**WHAT THE TASK ASKS:** Note how many lines of the data below hold the word "NEXT", then give that number with no other text.

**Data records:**
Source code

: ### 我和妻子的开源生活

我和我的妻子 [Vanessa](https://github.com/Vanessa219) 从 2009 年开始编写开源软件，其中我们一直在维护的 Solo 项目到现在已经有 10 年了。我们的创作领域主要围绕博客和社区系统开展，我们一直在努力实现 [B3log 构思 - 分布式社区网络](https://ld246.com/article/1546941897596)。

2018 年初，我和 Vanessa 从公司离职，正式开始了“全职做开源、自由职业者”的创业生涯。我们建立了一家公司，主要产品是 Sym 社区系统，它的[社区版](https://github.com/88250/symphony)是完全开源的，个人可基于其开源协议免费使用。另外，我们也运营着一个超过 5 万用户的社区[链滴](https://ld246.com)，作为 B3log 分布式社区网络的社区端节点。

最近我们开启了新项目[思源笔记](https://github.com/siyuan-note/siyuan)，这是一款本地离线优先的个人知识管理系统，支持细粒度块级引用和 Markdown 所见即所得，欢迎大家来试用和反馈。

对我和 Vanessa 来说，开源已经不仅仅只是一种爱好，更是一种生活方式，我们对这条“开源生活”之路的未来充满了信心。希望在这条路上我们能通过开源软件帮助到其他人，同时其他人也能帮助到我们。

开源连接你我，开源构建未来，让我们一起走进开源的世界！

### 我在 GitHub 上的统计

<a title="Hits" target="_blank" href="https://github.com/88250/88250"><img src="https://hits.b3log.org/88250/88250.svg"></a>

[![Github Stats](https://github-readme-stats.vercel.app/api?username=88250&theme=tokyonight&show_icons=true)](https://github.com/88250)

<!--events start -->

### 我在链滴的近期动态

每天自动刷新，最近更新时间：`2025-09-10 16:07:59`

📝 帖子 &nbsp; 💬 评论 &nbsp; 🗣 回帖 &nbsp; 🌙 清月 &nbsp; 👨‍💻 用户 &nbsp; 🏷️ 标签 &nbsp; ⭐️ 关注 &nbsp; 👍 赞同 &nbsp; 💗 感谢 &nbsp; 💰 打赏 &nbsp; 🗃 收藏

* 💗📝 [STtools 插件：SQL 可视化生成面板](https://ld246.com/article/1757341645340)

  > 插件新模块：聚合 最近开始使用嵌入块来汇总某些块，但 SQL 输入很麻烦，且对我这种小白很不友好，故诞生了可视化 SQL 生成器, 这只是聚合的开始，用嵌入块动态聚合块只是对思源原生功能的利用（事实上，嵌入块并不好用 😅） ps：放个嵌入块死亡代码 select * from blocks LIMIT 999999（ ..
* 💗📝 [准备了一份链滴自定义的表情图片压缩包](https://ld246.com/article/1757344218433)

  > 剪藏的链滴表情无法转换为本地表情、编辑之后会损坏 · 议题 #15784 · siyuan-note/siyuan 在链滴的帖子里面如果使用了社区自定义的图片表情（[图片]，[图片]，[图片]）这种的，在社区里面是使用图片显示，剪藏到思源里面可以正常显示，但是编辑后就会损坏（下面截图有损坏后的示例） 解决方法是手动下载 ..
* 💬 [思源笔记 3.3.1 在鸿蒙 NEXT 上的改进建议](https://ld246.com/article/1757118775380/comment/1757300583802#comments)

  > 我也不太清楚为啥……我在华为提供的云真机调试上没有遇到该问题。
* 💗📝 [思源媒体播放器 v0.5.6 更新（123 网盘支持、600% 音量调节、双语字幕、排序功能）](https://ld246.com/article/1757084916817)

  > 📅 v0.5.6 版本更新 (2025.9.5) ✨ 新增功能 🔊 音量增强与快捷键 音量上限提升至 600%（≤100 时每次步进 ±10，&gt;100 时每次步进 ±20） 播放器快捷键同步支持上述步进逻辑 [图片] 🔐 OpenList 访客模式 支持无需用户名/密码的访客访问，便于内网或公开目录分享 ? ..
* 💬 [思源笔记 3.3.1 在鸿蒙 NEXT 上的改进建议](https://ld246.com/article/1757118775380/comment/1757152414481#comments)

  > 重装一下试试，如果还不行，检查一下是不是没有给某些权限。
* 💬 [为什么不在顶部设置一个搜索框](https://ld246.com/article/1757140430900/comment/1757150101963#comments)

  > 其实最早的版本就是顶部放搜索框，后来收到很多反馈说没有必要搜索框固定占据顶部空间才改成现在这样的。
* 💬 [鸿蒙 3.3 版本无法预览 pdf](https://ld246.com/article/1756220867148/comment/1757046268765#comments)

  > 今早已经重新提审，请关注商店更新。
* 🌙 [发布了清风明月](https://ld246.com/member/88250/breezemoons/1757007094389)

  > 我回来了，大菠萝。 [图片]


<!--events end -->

**RESULT OF THE EXERCISE:** 2